Scalable Hierarchical Reinforcement Learning for Hyper Scale Multi-Robot Task Planning
Zhou, Xuan, Shi, Xiang, Zhang, Lele, Chen, Chen, Li, Hongbo, Ma, Lin, Deng, Fang, Chen, Jie
To improve the efficiency of warehousing system and meet huge customer orders, we aim to solve the challenges of dimension disaster and dynamic properties in hyper scale multi-robot task planning (MRTP) for robotic mobile fulfillment system (RMFS). Existing research indicates that hierarchical reinforcement learning (HRL) is an effective method to reduce these challenges. Based on that, we construct an efficient multi-stage HRL-based multi-robot task planner for hyper scale MRTP in RMFS, and the planning process is represented with a special temporal graph topology. To ensure optimality, the planner is designed with a centralized architecture, but it also brings the challenges of scaling up and generalization that require policies to maintain performance for various unlearned scales and maps.

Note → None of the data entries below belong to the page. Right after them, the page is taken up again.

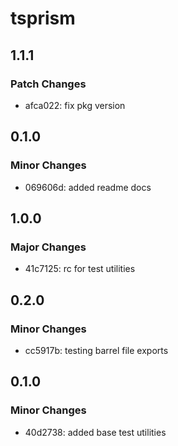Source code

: # tsprism

## 1.1.1

### Patch Changes

- afca022: fix pkg version

## 0.1.0

### Minor Changes

- 069606d: added readme docs

## 1.0.0

### Major Changes

- 41c7125: rc for test utilities

## 0.2.0

### Minor Changes

- cc5917b: testing barrel file exports

## 0.1.0

### Minor Changes

- 40d2738: added base test utilities
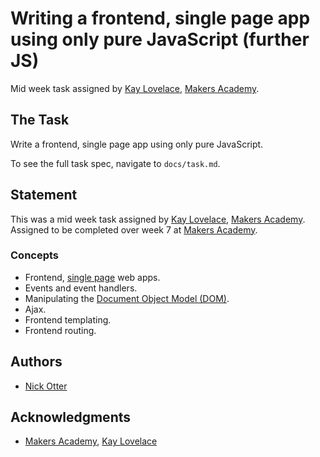 # Writing a frontend, single page app using only pure JavaScript (further JS)

Mid week task assigned by [Kay Lovelace](https://github.com/neoeno), [Makers Academy](http://www.makersacademy.com/).

## The Task

Write a frontend, single page app using only pure JavaScript.

To see the full task spec, navigate to `docs/task.md`.


## Statement

This was a mid week task assigned by [Kay Lovelace](https://github.com/neoeno), [Makers Academy](http://www.makersacademy.com/). Assigned to be completed over week 7 at [Makers Academy](http://www.makersacademy.com/).

### Concepts

* Frontend, [single page](https://msdn.microsoft.com/en-gb/magazine/dn463786.aspx) web apps.
* Events and event handlers.
* Manipulating the [Document Object Model (DOM)](https://developer.mozilla.org/en-US/docs/Web/API/Document_Object_Model/Introduction).
* Ajax.
* Frontend templating.
* Frontend routing.

## Authors

* [Nick Otter](nickotter.personal@gmail.com)

## Acknowledgments

* [Makers Academy](http://www.makersacademy.com/), [Kay Lovelace](https://github.com/neoeno)
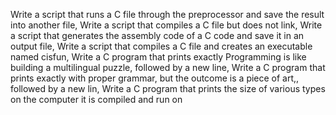 Write a script that runs a C file through the preprocessor and save the result into another file, Write a script that compiles a C file but does not link, Write a script that generates the assembly code of a C code and save it in an output file, Write a script that compiles a C file and creates an executable named cisfun, Write a C program that prints exactly Programming is like building a multilingual puzzle, followed by a new line, Write a C program that prints exactly with proper grammar, but the outcome is a piece of art,, followed by a new lin, Write a C program that prints the size of various types on the computer it is compiled and run on
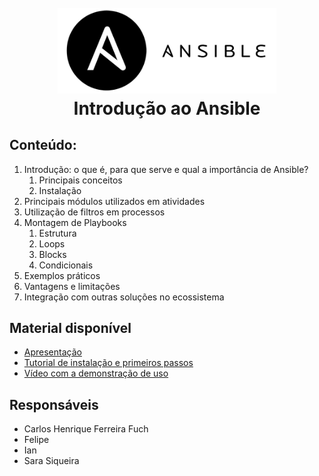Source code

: 
<h1 align="center">
  <br>
    <img src="ansible-logo.png" style="background-color: #ffffff" alt="Ansible" width="350">
  <br>
  Introdução ao Ansible
  <br>
</h1>

## Conteúdo:
1. Introdução: o que é, para que serve e qual a importância de Ansible?
   1. Principais conceitos
   2. Instalação
2. Principais módulos utilizados em atividades
3. Utilização de filtros em processos
4. Montagem de Playbooks
   1. Estrutura
   2. Loops
   3. Blocks
   4. Condicionais
5. Exemplos práticos
6. Vantagens e limitações
7. Integração com outras soluções no ecossistema

## Material disponível

- [Apresentação](https://docs.google.com/presentation/d/1dqhu5HVCKP2Tkp53dWjPJyHv5mG8VeFX/edit?usp=sharing&ouid=100314271225781937171&rtpof=true&sd=true)
- [Tutorial de instalação e primeiros passos](https://github.com/httpcarlxs/intro-ansible/blob/main/ansible-install.sh)
- [Vídeo com a demonstração de uso](https://drive.google.com/file/d/1KkrLzD0hpm_3yb2d7Th8VVU_Ka2rY5Wq/view?usp=sharing)

## Responsáveis
- Carlos Henrique Ferreira Fuch
- Felipe
- Ian
- Sara Siqueira
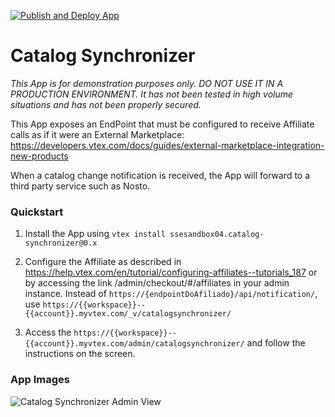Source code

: [![Publish and Deploy App](https://github.com/tiago-freire/catalog-synchronizer/actions/workflows/publish-and-deploy.yml/badge.svg)](https://github.com/tiago-freire/catalog-synchronizer/actions/workflows/publish-and-deploy.yml)

# Catalog Synchronizer

_This App is for demonstration purposes only. DO NOT USE IT IN A PRODUCTION ENVIRONMENT. It has not been tested in high volume situations and has not been properly secured._

This App exposes an EndPoint that must be configured to receive Affiliate calls as if it were an External Marketplace:
https://developers.vtex.com/docs/guides/external-marketplace-integration-new-products

When a catalog change notification is received, the App will forward to a third party service such as Nosto.

### Quickstart

1. Install the App using `vtex install ssesandbox04.catalog-synchronizer@0.x`

2. Configure the Affiliate as described in https://help.vtex.com/en/tutorial/configuring-affiliates--tutorials_187 or by accessing the link /admin/checkout/#/affiliates in your admin instance. Instead of `https://{endpointDoAfiliado}/api/notification/`, use `https://{{workspace}}--{{account}}.myvtex.com/_v/catalogsynchronizer/`

3. Access the `https://{{workspace}}--{{account}}.myvtex.com/admin/catalogsynchronizer/` and follow the instructions on the screen.

### App Images

![Catalog Synchronizer Admin View](catalog-synchronized-admin-screen-01.jpg)
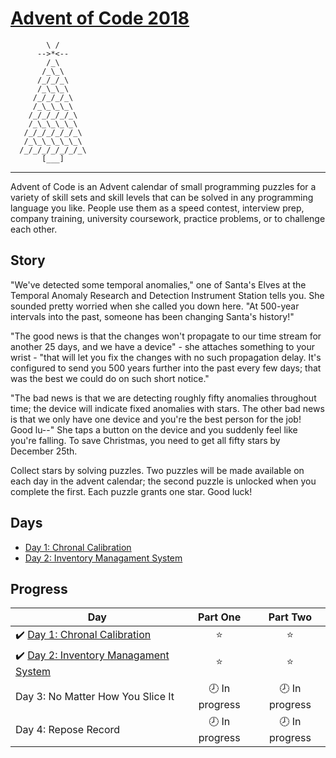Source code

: # [Advent of Code 2018](https://adventofcode.com/2018)

            \ /
          -->*<--
            /_\
           /_\_\
          /_/_/_\
          /_\_\_\
         /_/_/_/_\
         /_\_\_\_\
        /_/_/_/_/_\
        /_\_\_\_\_\
       /_/_/_/_/_/_\
       /_\_\_\_\_\_\
      /_/_/_/_/_/_/_\
           [___]
------------------------------------------------

Advent of Code is an Advent calendar of small programming puzzles for a variety of skill sets and skill levels that can be solved in any programming language you like. People use them as a speed contest, interview prep, company training, university coursework, practice problems, or to challenge each other.

## Story

"We've detected some temporal anomalies," one of Santa's Elves at the Temporal Anomaly Research and Detection Instrument Station tells you. She sounded pretty worried when she called you down here. "At 500-year intervals into the past, someone has been changing Santa's history!"

"The good news is that the changes won't propagate to our time stream for another 25 days, and we have a device" - she attaches something to your wrist - "that will let you fix the changes with no such propagation delay. It's configured to send you 500 years further into the past every few days; that was the best we could do on such short notice."

"The bad news is that we are detecting roughly fifty anomalies throughout time; the device will indicate fixed anomalies with stars. The other bad news is that we only have one device and you're the best person for the job! Good lu--" She taps a button on the device and you suddenly feel like you're falling. To save Christmas, you need to get all fifty stars by December 25th.

Collect stars by solving puzzles. Two puzzles will be made available on each day in the advent calendar; the second puzzle is unlocked when you complete the first. Each puzzle grants one star. Good luck!

## Days

- [Day 1: Chronal Calibration](day01-chronal-calibration/)
- [Day 2: Inventory Managament System](day02-inventory-management-system/)

## Progress

| Day  | Part One | Part Two |
|---|:---:|:---:|
|✔️ [Day 1: Chronal Calibration](day01-chronal-calibration/)  | ⭐️ | ⭐️ |
|✔️ [Day 2: Inventory Managament System](day02-inventory-management-system/)  | ⭐️ | ⭐️ |
|Day 3: No Matter How You Slice It| 🕗 In progress | 🕗 In progress  |
|Day 4: Repose Record| 🕗 In progress | 🕗 In progress  |
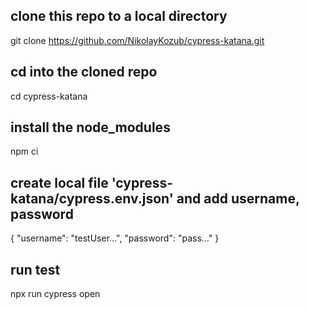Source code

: ## clone this repo to a local directory
git clone https://github.com/NikolayKozub/cypress-katana.git

## cd into the cloned repo
cd cypress-katana

## install the node_modules
npm ci

## create local file 'cypress-katana/cypress.env.json' and add username, password 
{
"username": "testUser...",
"password": "pass..."
}

## run test
npx run cypress open 
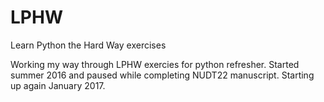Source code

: # LPHW
Learn Python the Hard Way exercises

Working my way through LPHW exercies for python refresher. Started summer 2016 and paused while completing NUDT22 manuscript. Starting up again January 2017. 
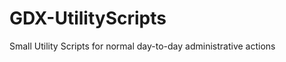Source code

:GDX-UtilityScripts
==================

Small Utility Scripts for normal day-to-day administrative actions
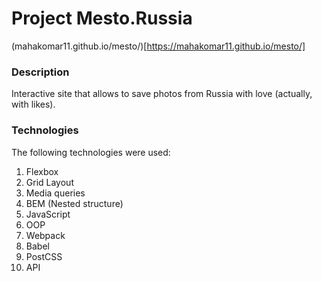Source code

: # Project Mesto.Russia

(mahakomar11.github.io/mesto/)[https://mahakomar11.github.io/mesto/]

### Description

Interactive site that allows to save photos from Russia with love (actually, with likes).

### Technologies

The following technologies were used:
1. Flexbox
1. Grid Layout
1. Media queries
1. BEM (Nested structure)
1. JavaScript
1. OOP
1. Webpack
1. Babel
1. PostCSS
1. API
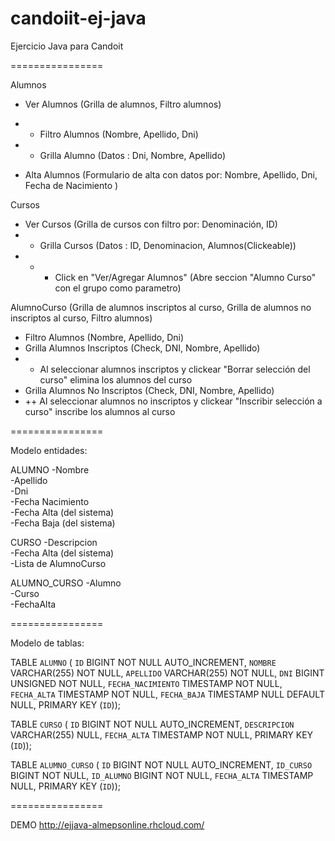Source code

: candoiit-ej-java
================

Ejercicio Java para Candoit

================

Alumnos

- Ver Alumnos (Grilla de alumnos, Filtro alumnos)  
- + Filtro Alumnos (Nombre, Apellido, Dni)  
- + Grilla Alumno (Datos : Dni, Nombre, Apellido)  

- Alta Alumnos (Formulario de alta con datos por: Nombre, Apellido, Dni, Fecha de Nacimiento )   

Cursos

- Ver Cursos (Grilla de cursos con filtro por: Denominación, ID)  
- + Grilla Cursos (Datos : ID, Denominacion, Alumnos(Clickeable))  
- + + Click en "Ver/Agregar Alumnos" (Abre seccion "Alumno Curso" con el grupo como parametro)  

AlumnoCurso (Grilla de alumnos inscriptos al curso, Grilla de alumnos no inscriptos al curso, Filtro alumnos)

- Filtro Alumnos (Nombre, Apellido, Dni)  
- Grilla Alumnos Inscriptos (Check, DNI, Nombre, Apellido)  
- + Al seleccionar alumnos inscriptos y clickear "Borrar selección del curso" elimina los alumnos del curso  
- Grilla Alumnos No Inscriptos (Check, DNI, Nombre, Apellido)  
- ++ Al seleccionar alumnos no inscriptos y clickear "Inscribir selección a curso" inscribe los alumnos al curso  

================

Modelo entidades:

ALUMNO
-Nombre  
-Apellido  
-Dni  
-Fecha Nacimiento  
-Fecha Alta (del sistema)  
-Fecha Baja (del sistema)  

CURSO
-Descripcion  
-Fecha Alta (del sistema)  
-Lista de AlumnoCurso  

ALUMNO_CURSO
-Alumno  
-Curso  
-FechaAlta  

================

Modelo de tablas:

TABLE `ALUMNO` (
  `ID` BIGINT NOT NULL AUTO_INCREMENT,
  `NOMBRE` VARCHAR(255) NOT NULL,
  `APELLIDO` VARCHAR(255) NOT NULL,
  `DNI` BIGINT UNSIGNED NOT NULL,
  `FECHA_NACIMIENTO` TIMESTAMP NOT NULL,
  `FECHA_ALTA` TIMESTAMP NOT NULL,
  `FECHA_BAJA` TIMESTAMP NULL DEFAULT NULL,
  PRIMARY KEY (`ID`));

TABLE `CURSO` (
  `ID` BIGINT NOT NULL AUTO_INCREMENT,
  `DESCRIPCION` VARCHAR(255) NULL,
  `FECHA_ALTA` TIMESTAMP NOT NULL,
  PRIMARY KEY (`ID`));

TABLE `ALUMNO_CURSO` (
  `ID` BIGINT NOT NULL AUTO_INCREMENT,
  `ID_CURSO` BIGINT NOT NULL,
  `ID_ALUMNO` BIGINT NOT NULL,
  `FECHA_ALTA` TIMESTAMP NULL,
  PRIMARY KEY (`ID`));


================

DEMO
http://ejjava-almepsonline.rhcloud.com/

To tackle these difficulties, we first construct a hierarchical temporal attention network (HTAN) to ensure basic ability of handling inputs with unfixed lengths, and then design multi-stage curricula for hierarchical policy learning to further improve the scaling up and generalization ability while avoiding catastrophic forgetting. Additionally, we notice that policies with hierarchical structure suffer from unfair credit assignment that is similar to that in multi-agent reinforcement learning, inspired of which, we propose a hierarchical reinforcement learning algorithm with counterfactual rollout baseline to improve learning performance. Experimental results demonstrate that our planner outperform other state-of-the-art methods on various MRTP instances in both simulated and real-world RMFS. Also, our planner can successfully scale up to hyper scale MRTP instances in RMFS with up to 200 robots and 1000 retrieval racks on unlearned maps while keeping superior performance over other methods.